### Task input
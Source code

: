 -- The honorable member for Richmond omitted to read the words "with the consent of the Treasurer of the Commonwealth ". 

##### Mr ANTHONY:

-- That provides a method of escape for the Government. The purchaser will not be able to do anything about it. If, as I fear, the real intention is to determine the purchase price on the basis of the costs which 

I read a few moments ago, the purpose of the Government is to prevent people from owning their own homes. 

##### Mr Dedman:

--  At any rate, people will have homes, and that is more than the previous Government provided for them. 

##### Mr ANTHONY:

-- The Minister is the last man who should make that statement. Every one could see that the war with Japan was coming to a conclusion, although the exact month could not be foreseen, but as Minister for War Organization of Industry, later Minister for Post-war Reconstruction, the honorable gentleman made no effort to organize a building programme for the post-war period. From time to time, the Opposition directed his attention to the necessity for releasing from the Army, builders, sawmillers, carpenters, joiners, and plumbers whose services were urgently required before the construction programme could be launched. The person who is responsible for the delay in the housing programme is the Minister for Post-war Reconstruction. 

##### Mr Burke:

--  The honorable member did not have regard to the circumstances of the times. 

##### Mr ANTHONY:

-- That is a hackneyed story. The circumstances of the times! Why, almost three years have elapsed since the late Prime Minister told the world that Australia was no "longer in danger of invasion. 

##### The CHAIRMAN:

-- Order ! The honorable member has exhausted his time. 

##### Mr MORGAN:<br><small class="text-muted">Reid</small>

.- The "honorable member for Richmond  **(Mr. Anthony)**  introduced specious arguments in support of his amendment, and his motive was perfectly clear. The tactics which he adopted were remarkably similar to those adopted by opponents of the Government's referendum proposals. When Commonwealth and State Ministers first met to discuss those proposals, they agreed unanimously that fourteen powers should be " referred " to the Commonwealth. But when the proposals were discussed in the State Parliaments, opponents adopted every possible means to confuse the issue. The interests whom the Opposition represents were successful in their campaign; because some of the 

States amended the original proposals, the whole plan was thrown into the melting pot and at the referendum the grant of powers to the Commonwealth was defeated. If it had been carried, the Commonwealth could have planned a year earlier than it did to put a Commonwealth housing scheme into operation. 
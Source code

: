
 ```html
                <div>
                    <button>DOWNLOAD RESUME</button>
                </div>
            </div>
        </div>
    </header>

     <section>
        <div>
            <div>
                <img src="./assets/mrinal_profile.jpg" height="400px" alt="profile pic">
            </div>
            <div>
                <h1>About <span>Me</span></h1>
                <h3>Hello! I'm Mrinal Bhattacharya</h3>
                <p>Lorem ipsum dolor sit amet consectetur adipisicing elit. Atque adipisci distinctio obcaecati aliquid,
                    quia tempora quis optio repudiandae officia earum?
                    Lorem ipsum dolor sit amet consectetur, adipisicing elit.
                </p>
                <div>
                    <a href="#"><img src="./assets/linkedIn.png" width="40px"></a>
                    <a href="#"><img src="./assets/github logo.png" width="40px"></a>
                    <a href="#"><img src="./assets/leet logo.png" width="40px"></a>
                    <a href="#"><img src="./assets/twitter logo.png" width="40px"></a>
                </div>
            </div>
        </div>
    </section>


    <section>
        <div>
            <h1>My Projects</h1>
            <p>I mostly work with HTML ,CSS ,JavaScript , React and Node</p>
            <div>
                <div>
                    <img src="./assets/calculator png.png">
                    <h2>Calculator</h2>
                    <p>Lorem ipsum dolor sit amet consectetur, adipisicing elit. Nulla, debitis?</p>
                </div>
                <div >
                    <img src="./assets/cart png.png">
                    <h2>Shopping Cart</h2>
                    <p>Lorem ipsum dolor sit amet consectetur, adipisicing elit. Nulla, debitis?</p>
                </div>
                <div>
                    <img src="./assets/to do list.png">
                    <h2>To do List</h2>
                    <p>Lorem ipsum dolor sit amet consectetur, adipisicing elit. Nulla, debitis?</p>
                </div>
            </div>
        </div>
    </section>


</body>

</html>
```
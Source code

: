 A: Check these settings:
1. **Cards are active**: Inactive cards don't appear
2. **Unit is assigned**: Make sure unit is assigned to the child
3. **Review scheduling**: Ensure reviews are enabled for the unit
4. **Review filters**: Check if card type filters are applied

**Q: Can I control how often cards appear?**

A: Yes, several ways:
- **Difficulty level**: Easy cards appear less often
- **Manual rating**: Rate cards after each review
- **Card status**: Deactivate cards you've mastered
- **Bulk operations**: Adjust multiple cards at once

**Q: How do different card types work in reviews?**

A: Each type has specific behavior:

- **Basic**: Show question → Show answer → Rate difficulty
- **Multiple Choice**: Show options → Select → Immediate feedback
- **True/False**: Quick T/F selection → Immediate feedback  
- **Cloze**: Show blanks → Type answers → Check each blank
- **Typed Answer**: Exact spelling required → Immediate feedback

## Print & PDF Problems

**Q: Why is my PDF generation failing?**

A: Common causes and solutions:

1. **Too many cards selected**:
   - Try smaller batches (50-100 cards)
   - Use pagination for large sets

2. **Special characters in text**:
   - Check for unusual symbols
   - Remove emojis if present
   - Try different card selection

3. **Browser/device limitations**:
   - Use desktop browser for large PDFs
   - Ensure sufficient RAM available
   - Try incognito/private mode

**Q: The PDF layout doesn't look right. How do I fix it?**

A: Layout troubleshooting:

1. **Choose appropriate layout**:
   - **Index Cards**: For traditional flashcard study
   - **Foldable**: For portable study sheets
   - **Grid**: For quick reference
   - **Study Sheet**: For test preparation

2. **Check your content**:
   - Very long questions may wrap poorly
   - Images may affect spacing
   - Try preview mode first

### Work item
Show all lines above holding the word "Check".

### Result of the exercise
: A: Check these settings:
4. **Review filters**: Check if card type filters are applied
- **Cloze**: Show blanks → Type answers → Check each blank
   - Check for unusual symbols
2. **Check your content**:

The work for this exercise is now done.